After the end of the parade at Robinson Park, the Black History Festival will commence at the same location and will feature live bands, dance performances, community booths, guest speakers, food for purchase, and “tons of fun for the entire family,” a release about the festival read.
“Our theme this year is celebrating the excellence and legacy of council member John Kennedy. It’s one of those wonderful moments of everyone being able to participate,” Boyden added.
Late City Councilmember John J. Kennedy, passed away on July 21 last year. Kennedy served as City Councilmember from 2013 until the time of his death.
Two Pasadena natives who are sitting Los Angeles County Superior Court judges – Pamela Dansby and Tara Newman – will serve as Community Grand Marshals for the parade.
“Those two in particular have embodied a lot of the work that John Kennedy believed in, especially around equity and social action and social justice for African Americans,” Boyden said.
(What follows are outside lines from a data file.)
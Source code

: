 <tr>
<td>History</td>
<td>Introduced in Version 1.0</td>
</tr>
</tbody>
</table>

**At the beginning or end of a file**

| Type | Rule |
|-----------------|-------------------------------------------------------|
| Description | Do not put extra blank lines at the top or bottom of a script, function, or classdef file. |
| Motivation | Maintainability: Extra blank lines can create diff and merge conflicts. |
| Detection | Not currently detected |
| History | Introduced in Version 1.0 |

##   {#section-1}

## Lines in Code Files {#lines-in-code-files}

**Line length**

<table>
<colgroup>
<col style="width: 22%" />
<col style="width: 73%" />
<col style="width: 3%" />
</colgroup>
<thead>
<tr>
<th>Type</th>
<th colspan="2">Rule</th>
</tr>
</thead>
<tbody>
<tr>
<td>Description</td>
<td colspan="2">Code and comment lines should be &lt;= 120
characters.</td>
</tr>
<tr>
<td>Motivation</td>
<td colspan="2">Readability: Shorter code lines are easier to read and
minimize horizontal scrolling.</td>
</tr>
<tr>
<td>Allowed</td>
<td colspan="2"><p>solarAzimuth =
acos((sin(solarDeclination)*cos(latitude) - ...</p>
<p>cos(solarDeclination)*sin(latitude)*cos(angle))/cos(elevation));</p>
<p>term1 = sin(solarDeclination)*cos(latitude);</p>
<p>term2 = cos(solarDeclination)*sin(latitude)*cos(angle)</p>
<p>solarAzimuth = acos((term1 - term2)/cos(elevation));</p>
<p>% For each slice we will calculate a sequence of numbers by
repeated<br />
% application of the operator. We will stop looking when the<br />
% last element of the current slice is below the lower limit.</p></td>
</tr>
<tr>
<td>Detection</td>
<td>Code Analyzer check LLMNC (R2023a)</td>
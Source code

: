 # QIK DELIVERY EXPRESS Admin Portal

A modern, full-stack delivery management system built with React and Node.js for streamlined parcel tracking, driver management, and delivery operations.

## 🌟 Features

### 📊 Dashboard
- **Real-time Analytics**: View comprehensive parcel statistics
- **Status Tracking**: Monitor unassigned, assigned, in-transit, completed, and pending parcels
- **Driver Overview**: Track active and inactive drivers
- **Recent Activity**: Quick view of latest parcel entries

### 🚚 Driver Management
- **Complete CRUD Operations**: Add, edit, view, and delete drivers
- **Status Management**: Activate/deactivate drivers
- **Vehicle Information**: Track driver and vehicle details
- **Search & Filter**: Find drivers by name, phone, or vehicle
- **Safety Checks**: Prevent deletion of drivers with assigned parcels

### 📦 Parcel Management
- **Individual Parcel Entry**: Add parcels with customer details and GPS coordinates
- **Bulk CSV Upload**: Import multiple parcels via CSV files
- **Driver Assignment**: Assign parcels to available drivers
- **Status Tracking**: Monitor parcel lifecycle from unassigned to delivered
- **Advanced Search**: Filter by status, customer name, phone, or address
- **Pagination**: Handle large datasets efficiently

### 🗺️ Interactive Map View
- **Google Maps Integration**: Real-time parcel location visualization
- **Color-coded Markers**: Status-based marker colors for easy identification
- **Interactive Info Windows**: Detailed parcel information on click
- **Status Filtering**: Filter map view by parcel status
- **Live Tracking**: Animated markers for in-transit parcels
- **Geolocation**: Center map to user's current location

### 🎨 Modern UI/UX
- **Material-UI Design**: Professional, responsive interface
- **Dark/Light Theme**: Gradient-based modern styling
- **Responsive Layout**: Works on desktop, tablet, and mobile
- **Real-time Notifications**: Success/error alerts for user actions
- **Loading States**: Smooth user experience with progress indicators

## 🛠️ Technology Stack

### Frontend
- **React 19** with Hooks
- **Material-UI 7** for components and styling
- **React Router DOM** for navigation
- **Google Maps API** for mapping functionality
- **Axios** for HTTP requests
Award-winning CBS sportscaster Jim Hill is serving as Celebrity Grand Marshal.
“He’s done so much awesome work within the community over the years,” Boyden said. “He’s been dedicated to Pasadena and participating in a lot of youth sports and youth groups within our community, so it seemed natural that he would be honored this year as well for all of the work that he’s doing as a sportscaster on public tv.”
The City closed the application period for parade entries Tuesday, but some of the more popular community groups have already registered and will be at the parade.
Boyden cited some of them: both fraternal and sorority groups in Pasadena, schools of the Pasadena Unified School District (PUSD), the Wilson Middle School Band which has always been a part of the Black History Parade, the Pasadena Cowgirls, the Pasadena NAACP and the Tournament of Roses Association.
Caltech and Pasadena City College delegations will also be in the parade, as will be several public officials in Pasadena.
“It is a great opportunity for the community to reconnect post-pandemic in a way that’s culturally sensitive to highlighting some of the excellence that has happened over the years,” Boyden said.
“It’s one of those times when we need to rebond with each other and celebrate as a community, our heritage as a whole. And that can be done in many ways, but some of the best ways are when you’re just breaking bread with one another, sharing a story and sharing a parade,” Boyden concluded.